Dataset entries
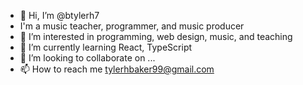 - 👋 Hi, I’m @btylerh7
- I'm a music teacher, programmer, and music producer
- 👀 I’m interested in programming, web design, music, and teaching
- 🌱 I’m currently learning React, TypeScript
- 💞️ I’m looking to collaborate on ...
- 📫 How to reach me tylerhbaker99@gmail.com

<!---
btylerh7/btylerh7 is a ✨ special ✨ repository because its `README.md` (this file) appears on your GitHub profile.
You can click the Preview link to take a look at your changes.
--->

» REQUIRED ACTION
All lines with the word "music" are needed; pull them from the entries and copy each.

» RESULT OF THIS EXERCISE
- I'm a music teacher, programmer, and music producer
- 👀 I’m interested in programming, web design, music, and teaching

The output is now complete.